How engineering can triumph over marketing, a solution

ABOVE: Lumix GH2 team members at Panasonic

With the 5D Mark 3 expected to have 30+ Megapixels, we are seeing video DSLRs severely compromised by densely packed sensors with poor light gathering abilities. Even camera phones are racing upward with 14Mp on a tiny sensor producing terrible results.

With sensitivity and underlying technologies of CMOS sensors improving so much year on year, most of the improvement has been squandered due to the megapixel race.

Of the current crop of DSLRs only the Nikon D3S and D700 have shown the kind of low light performance possible when marketing departments are ignored.

Panasonic’s Lumix team (above) recently admitted that the GH2 was a product compromised by the demands of marketing… it’s sensor bumped up to 18MP from 14MP to compete with Canon purely for ‘marketing reasons’. This contributed to a curtailing of Panasonic’s huge step forward in sensitivity, and a increase in rolling shutter.

I have had 5 megapixel iPhone stills blown up to canvas size and hung on a wall, they look fantastically detailed. So why do we need 18, 22 or even 32Mp on our DSLRs? We don’t – they’re a hinderance, especially for video.

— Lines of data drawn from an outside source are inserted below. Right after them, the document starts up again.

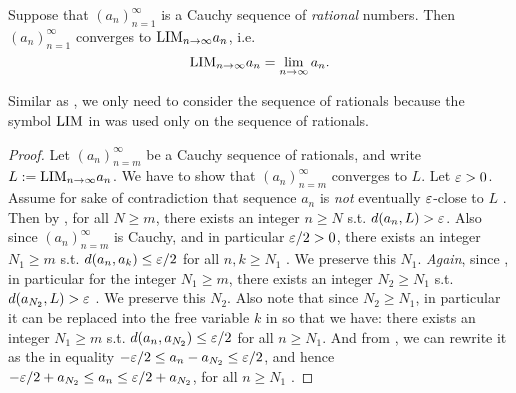 \begin{proposition}  \label{prop 6.1.15}
Suppose that \((a_n)_{n = 1}^{\infty}\) is a Cauchy sequence of \emph{rational} numbers.
Then \((a_n)_{n = 1}^{\infty}\) converges to \(\text{LIM}_{n \to \infty} a_n\),
i.e.
\[
    \text{LIM}_{n \to \infty} a_n = \lim_{n \to \infty} a_n.
\]
\end{proposition}

\begin{note}
Similar as , we only need to consider the sequence of rationals because the symbol \(\text{LIM}\) in  was used only on the sequence of rationals.
\end{note}

\begin{proof}
Let \((a_n)_{n = m}^{\infty}\) be a Cauchy sequence of rationals, and write \(L := \text{LIM}_{n \to \infty} a_n\).
We have to show that \((a_n)_{n = m}^{\infty}\) converges to \(L\).
Let \(\varepsilon > 0\).
Assume for sake of contradiction that sequence \(a_n\) is \emph{not} eventually \(\varepsilon\)-close to \(L\) \MAROON{(*)}.
Then by , for all \(N \ge m\), there exists an integer \(n \ge N\) s.t. \(d(a_n, L) > \varepsilon\).
Also since \((a_n)_{n = m}^{\infty}\) is Cauchy, and in particular \(\varepsilon/2 > 0\), there exists an integer \(N_1 \ge m\) s.t. \(d(a_n, a_k) \le \varepsilon/2\) for all \(n, k \ge N_1\) \MAROON{(**)}.
We preserve this \(N_1\).
\emph{Again}, since \MAROON{(*)}, in particular for the integer \(N_1 \ge m\), there exists an integer \(N_2 \ge N_1\) s.t. \(d(a_{N_2}, L) > \varepsilon\) \MAROON{(***)}.
We preserve this \(N_2\).
Also note that since \(N_2 \ge N_1\), in particular it can be replaced into the free variable \(k\) in \MAROON{(**)} so that we have:
there exists an integer \(N_1 \ge m\) s.t. \(d(a_n, a_{N_2}) \le \varepsilon/2\) for all \(n \ge N_1\).
And from , we can rewrite it as the in equality \(-\varepsilon/2 \le a_n - a_{N_2} \le \varepsilon/2\), and hence \(-\varepsilon/2 + a_{N_2} \le a_n \le \varepsilon/2 + a_{N_2}\), for all \(n \ge N_1\) \BLUE{(*)}.


\end{proof}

The GH2 has a much better sensor than the GH1, but it’s low noise at ISO 3200 relative to the GH1 is something of a magic trick. In actual fact side by side, the GH2 is as sensitive at ISO 3200 as the GH1 is at 1600. So taken in that regard, it is not as big a leap forward as we first thought… it’s just that Panasonic reigned in the ISO ratings in-line with Canon. The GH1 was closer to the real values.

Had Panasonic felt comfortable sticking to 14MP effective on an oversized multi-aspect Micro 4/3rds sensor (12MP effective in each aspect ratio), the GH2 would undoubtably have lower noise at ISO 3200 and 6400.

Canon have taken the lead with sensitivity. A more sensitive sensor at base native ISO means the sensor does not have to be boosted so much to reach high sensitivities like ISO 3200 and so it’s signal-to-noise rating is better. A high boost results in a excitable sensor, with high noise.

But Canon mucked up by allowing marketing to dictate 18MP on the 7D and 22MP on the 5D Mark II. 10 and 12 would have been plenty, and the moire / aliasing issues in video mode would also have been reduced too. The 5D Mark II would have been a D3S beater on pure merit, not just megapixels.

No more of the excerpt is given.